Saint-Jean-Port-Joli paramedics still work on stand-by, which requires them to provide service 24 hours a day for 7 consecutive days. CNESST rules require that paramedics be taken off the road for 8 hours so that they can recover during periods of heavy demand. These schedules are far less attractive and this combined with the labour shortage means that Paraxion, the private service provider, cannot find a replacement for paramedics when they are forced to rest up.
Had it not been for the stubbornness of the Quebec Government, this schedule and the times during which no ambulances are available to serve the public in the Islet Nord RCM would have been a thing of the past. The FTPQ is demanding a schedule conversion, which has received support from all of the municipalities of the Islet RCM through resolution in recent years.

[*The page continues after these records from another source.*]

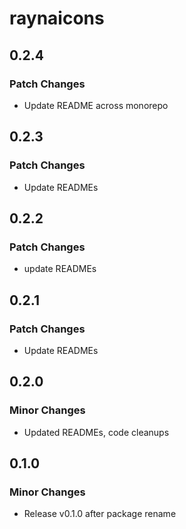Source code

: # raynaicons

## 0.2.4

### Patch Changes

- Update README across monorepo

## 0.2.3

### Patch Changes

- Update READMEs

## 0.2.2

### Patch Changes

- update READMEs

## 0.2.1

### Patch Changes

- Update READMEs

## 0.2.0

### Minor Changes

- Updated READMEs, code cleanups

## 0.1.0

### Minor Changes

- Release v0.1.0 after package rename
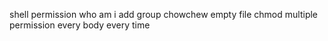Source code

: shell permission
who am i
add group
chowchew
empty file
chmod
multiple permission
every body
every time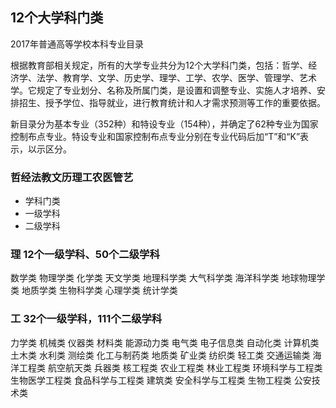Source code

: 
## 12个大学科门类
2017年普通高等学校本科专业目录

根据教育部相关规定，所有的大学专业共分为12个大学科门类，包括：哲学、经济学、法学、教育学、文学、历史学、理学、工学、农学、医学、管理学、艺术学。它规定了专业划分、名称及所属门类，是设置和调整专业、实施人才培养、安排招生、授予学位、指导就业，进行教育统计和人才需求预测等工作的重要依据。

新目录分为基本专业（352种）和特设专业（154种），并确定了62种专业为国家控制布点专业。特设专业和国家控制布点专业分别在专业代码后加“T”和“K”表示，以示区分。


### 哲经法教文历理工农医管艺

* 学科门类
* 一级学科
* 二级学科

### 理 12个一级学科、50个二级学科
数学类
物理学类
化学类
天文学类
地理科学类
大气科学类
海洋科学类
地球物理学类
地质学类
生物科学类
心理学类
统计学类

### 工  32个一级学科，111个二级学科

力学类
机械类
仪器类
材料类
能源动力类
电气类
电子信息类
自动化类
计算机类
土木类
水利类
测绘类
化工与制药类
地质类
矿业类
纺织类
轻工类
交通运输类
海洋工程类
航空航天类
兵器类
核工程类
农业工程类
林业工程类
环境科学与工程类
生物医学工程类
食品科学与工程类
建筑类
安全科学与工程类
生物工程类
公安技术类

“At a time when Premier Legault is telling us that the decision to give pay hikes totalling $3.75 million a year to MNAs is a tough one, I’d like to make him a proposal that is much easier. How about converting the stand-by schedules of the paramedics in our region for $800,000 a year!” said Stéphane Lévesque, provincial Vice-President of the FTPQ and a paramedic in Saint-Jean-Port-Joli.
The FTPQ is a major union in the prehospital field. We are the loan exclusively independent union of paramedics in Quebec. The FTPQ is affiliated with the Canadian Union of Public Employees (CUPE), representing more than 17,000 paramedics in Canada and with the FTQ, the largest labour federation in Quebec.